Умение любить -- это особый дар, с ним надо родиться -- мужчине ли, женщине,
все равно.
--А если один из супругов обладает этим даром, а второй -- нет?
--Такой брак наверняка окажется скучным. Впрочем, это можно сказать о
большинстве браков.
Ее окутало облачко дыма. Она подняла голову и увидела на его лице
улыбку.
--Почему вы смеетесь? -- спросила она.
--У вас такой серьезный вид. Уж не собираетесь ли вы писать трактат о
супружеской несовместимости?
--Может быть, и собираюсь. Только не сейчас, а поближе к старости.

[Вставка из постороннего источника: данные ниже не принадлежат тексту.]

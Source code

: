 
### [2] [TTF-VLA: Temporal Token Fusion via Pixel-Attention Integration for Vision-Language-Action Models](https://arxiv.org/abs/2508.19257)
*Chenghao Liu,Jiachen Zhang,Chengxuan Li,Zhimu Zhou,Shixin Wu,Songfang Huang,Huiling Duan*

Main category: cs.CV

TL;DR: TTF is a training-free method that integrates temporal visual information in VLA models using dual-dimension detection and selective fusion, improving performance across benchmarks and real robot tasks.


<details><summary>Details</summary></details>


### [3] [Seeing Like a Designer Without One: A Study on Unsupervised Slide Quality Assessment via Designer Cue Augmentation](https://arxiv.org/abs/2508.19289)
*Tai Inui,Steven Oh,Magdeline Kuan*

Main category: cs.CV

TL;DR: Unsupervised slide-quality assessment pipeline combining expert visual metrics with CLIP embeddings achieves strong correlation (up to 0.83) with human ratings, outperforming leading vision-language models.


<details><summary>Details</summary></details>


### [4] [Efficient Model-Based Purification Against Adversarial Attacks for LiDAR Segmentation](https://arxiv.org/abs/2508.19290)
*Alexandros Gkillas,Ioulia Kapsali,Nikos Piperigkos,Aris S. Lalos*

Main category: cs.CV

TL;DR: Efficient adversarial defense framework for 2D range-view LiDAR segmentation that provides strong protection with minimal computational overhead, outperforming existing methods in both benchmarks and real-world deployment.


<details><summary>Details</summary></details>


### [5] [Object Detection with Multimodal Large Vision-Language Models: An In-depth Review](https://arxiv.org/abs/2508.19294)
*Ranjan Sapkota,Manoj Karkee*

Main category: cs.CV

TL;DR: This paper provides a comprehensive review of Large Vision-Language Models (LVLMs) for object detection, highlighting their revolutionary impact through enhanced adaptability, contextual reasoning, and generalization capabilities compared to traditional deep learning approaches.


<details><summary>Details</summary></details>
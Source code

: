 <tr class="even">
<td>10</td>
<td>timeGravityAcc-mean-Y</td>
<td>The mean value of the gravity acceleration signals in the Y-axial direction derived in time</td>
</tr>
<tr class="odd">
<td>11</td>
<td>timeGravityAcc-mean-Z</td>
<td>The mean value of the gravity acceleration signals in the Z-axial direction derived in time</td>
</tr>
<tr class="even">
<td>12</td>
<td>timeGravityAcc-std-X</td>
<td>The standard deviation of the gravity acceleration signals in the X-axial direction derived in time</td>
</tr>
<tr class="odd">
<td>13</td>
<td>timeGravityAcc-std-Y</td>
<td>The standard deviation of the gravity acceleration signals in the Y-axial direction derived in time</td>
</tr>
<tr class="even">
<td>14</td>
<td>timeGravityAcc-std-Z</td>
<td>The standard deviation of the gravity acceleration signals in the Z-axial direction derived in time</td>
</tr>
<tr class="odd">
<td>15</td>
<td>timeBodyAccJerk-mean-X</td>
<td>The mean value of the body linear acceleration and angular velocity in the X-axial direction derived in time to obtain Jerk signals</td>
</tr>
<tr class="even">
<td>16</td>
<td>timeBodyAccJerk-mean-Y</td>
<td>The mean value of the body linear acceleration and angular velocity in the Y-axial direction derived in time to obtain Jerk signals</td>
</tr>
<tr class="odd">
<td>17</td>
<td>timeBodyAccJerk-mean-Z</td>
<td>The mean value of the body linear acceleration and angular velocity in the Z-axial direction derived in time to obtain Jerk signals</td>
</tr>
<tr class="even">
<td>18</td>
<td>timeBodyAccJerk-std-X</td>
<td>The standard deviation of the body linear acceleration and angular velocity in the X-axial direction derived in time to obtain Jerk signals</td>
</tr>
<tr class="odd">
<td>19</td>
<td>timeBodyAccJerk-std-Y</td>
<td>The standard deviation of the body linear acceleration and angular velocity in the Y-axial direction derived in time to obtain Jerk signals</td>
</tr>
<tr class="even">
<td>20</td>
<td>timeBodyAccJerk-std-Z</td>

--А хватит ли у вас знаний? За трактат нельзя садиться, не изучив
предмет досконально.
--Думаю, что хватит.
--Хм, вот как? Но позвольте напомнить, что ваш трактат останется
незаконченным, если вы ни слова не скажете о совместимости. Бывает ведь и
такое: мужчина встречает женщину, отвечающую самым его сокровенным желаниям,
разделяющую все его мысли и чувства -- от самых радостных до самых мрачных.
--Эти случаи крайне редки.
--К сожалению, да.
--Значит, мой трактат останется незаконченным.
--Что, несомненно, будет большой потерей -- не только для автора, но и
для читателей.
--Вместо главы о... совместимости, как вы изволили выразиться, я могла
бы написать несколько слов о материнстве. Эта тема мне гораздо ближе.
--В самом деле?
--Да. Если не верите, спросите у Уильяма. Он знает, какая я нежная и
заботливая мать.
--Если вы такая заботливая мать, что вы делаете на борту <Ла Муэтт>?
Почему сидите с растрепанной прической на голых досках и обсуждаете с
пиратом превратности супружеской жизни?
На этот раз рассмеялась она и, оторвав от корсажа ленту, попробовала
стянуть ею растрепавшиеся волосы.
--А знаете, чем сейчас занимается настоящая леди Сент-Колам?
--Нет. Но с удовольствием послушаю.
--Лежит с холодной грелкой на животе и мучается от головной боли. И
только Уильям, верный, преданный Уильям, время от времени заходит к ней,
чтобы подкрепить ее гаснущие силы кисточкой винограда.
--Бедняжка, как мне ее жаль! Лежит, наверное, одна-одинешенька и
размышляет о супружеской несовместимости.
--Леди Сент-Колам не забивает себе голову подобной ерундой, она очень
уравновешенная особа.
--Что же заставило эту уравновешенную особу надеть мужские брюки и
отправиться на большую дорогу?
--Гнев. Гнев и недовольство.
--Чем же она была недовольна?
--Своей неудавшейся жизнью.
--От которой она, в конце концов, решила спрятаться в Нэвроне?
--Да.
--Но если настоящая леди Сент-Колам мечется в жару на кровати,
сокрушаясь о загубленной жизни, то кто же сидит сейчас рядом со мной?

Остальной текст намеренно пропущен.